The undersigned hereby requests that certificates for the Warrant Shares purchased hereby be issued in the name of:

                                  ________________________ 
 

                                  ________________________ 
(please print or type name and address)
 

                              ________________________     
(please insert social security or other identifying number)

and be delivered as follows:
 

                     ________________________              

                                   ________________________

(please print or type name and address)
 

                                   ________________________

(please insert social security or other identifying number)
 
and if such number of shares of Common Stock shall not be all the shares evidenced by this Warrant Certificate, that a new Warrant for the balance of such shares be registered in the name of, and delivered to, Holder.

 

___________________________________

Signature of Holder

SIGNATURE GUARANTEE:

 

___________________________________

 



 

ASSIGNMENT FORM

(To assign the foregoing warrant, execute
this form.
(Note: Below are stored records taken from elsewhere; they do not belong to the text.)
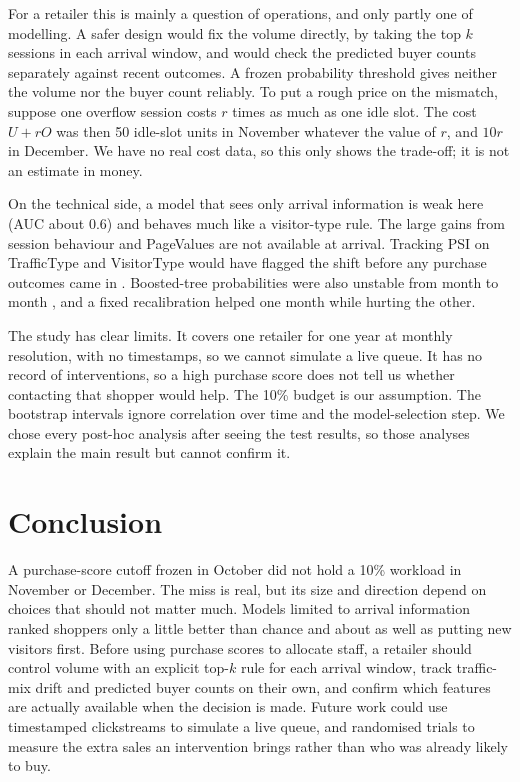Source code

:\documentclass[conference]{IEEEtran}
\begin{document}
For a retailer this is mainly a question of operations, and only partly one of modelling. A safer
design would fix the volume directly, by taking the top $k$ sessions in each arrival window, and would
check the predicted buyer counts separately against recent outcomes. A frozen probability threshold
gives neither the volume nor the buyer count reliably. To put a rough price on the mismatch, suppose
one overflow session costs $r$ times as much as one idle slot. The cost $U+rO$ was then 50 idle-slot
units in November whatever the value of $r$, and $10r$ in December. We have no real cost data, so this
only shows the trade-off; it is not an estimate in money.

On the technical side, a model that sees only arrival information is weak here (AUC about 0.6) and
behaves much like a visitor-type rule. The large gains from session behaviour and PageValues are not
available at arrival. Tracking PSI on TrafficType and VisitorType would have flagged the shift before
any purchase outcomes came in \cite{b8}. Boosted-tree probabilities were also unstable from month to month
\cite{b13}, and a fixed recalibration helped one month while hurting the other.

The study has clear limits. It covers one retailer for one year at monthly resolution, with no
timestamps, so we cannot simulate a live queue. It has no record of interventions, so a high purchase
score does not tell us whether contacting that shopper would help. The 10\% budget is our assumption.
The bootstrap intervals ignore correlation over time and the model-selection step. We chose every
post-hoc analysis after seeing the test results, so those analyses explain the main result but cannot
confirm it.

\section{Conclusion}
A purchase-score cutoff frozen in October did not hold a 10\% workload in November or December. The miss
is real, but its size and direction depend on choices that should not matter much. Models limited to
arrival information ranked shoppers only a little better than chance and about as well as putting new
visitors first. Before using purchase scores to allocate staff, a retailer should control volume with an
explicit top-$k$ rule for each arrival window, track traffic-mix drift and predicted buyer counts on their
own, and confirm which features are actually available when the decision is made. Future work could use
timestamped clickstreams to simulate a live queue, and randomised trials to measure the extra sales an
intervention brings rather than who was already likely to buy.
\end{document}
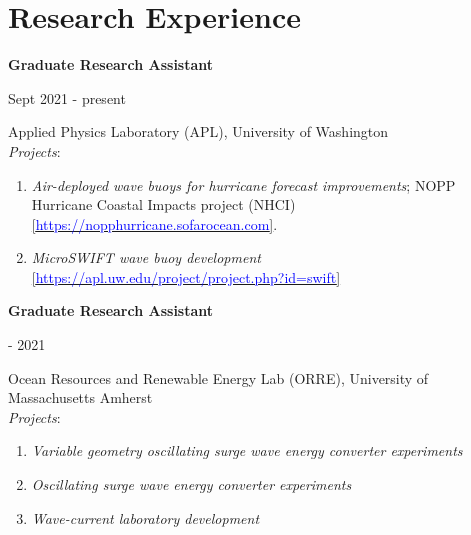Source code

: \documentclass[letterpaper,11pt]{article}
\begin{document}
\section{Research Experience}
\vspace{-1pt}
%
\begin{minipage}[t]{.75\textwidth}
    \flushleft
    \textbf{Graduate Research Assistant}\\
    \end{minipage}
    \hfill
    \begin{minipage}[t]{.20\textwidth}
    \flushright
    Sept 2021 - present\\
\end{minipage}
Applied Physics Laboratory (APL), University of Washington %
\\
\textit{Projects}:
\vspace{-7pt}
\begin{enumerate}
    \item \textit{Air-deployed wave buoys for hurricane forecast improvements}; NOPP Hurricane Coastal Impacts project (NHCI) \href{https://nopphurricane.sofarocean.com/}{[\textcolor{blue}{https://nopphurricane.sofarocean.com}]}.
    \vspace{-7pt}
    \item \textit{MicroSWIFT wave buoy development} \href{https://apl.uw.edu/project/project.php?id=swift}{[\textcolor{blue}{https://apl.uw.edu/project/project.php?id=swift}]}
    \vspace{-7pt}
\end{enumerate}
%
\vspace{7pt}
%
\begin{minipage}[t]{.75\textwidth}
    \flushleft
    \textbf{Graduate Research Assistant}\\
    \end{minipage}
    \hfill
    \begin{minipage}[t]{.20\textwidth}
     - 2021\\
\end{minipage}
Ocean Resources and Renewable Energy Lab (ORRE), University of Massachusetts Amherst\\
\textit{Projects}:
\vspace{-7pt}
\begin{enumerate}
    \item \textit{Variable geometry oscillating surge wave energy converter experiments}
    \vspace{-7pt}
    \item \textit{Oscillating surge wave energy converter experiments}
    \vspace{-7pt}
    \item \textit{Wave-current laboratory development}
\end{enumerate}
\end{document}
Do not use this form to exercise the warrant.)

FOR VALUE RECEIVED, the foregoing Warrant and all rights evidenced thereby are hereby assigned to

________________________________________________________________ whose address is
 
______________________________________________________________________________
 
______________________________________________________________________________
 
 
 
                                   Dated: _____________________, _______
 
 
               Holder's Signature:     __________________________________________
 
               Holder's Address:     __________________________________________
               
                              __________________________________________
 
 
 

Signature Guaranteed: ___________________________________________
 
  
 

NOTE: The signature to this Assignment Form must correspond with the name as it appears on the face of the Warrant, without alteration or enlargement or any change whatsoever, and must be signature guaranteed. Officers of corporations and those acting in a fiduciary or other representative capacity should file proper evidence of authority to assign the foregoing Warrant.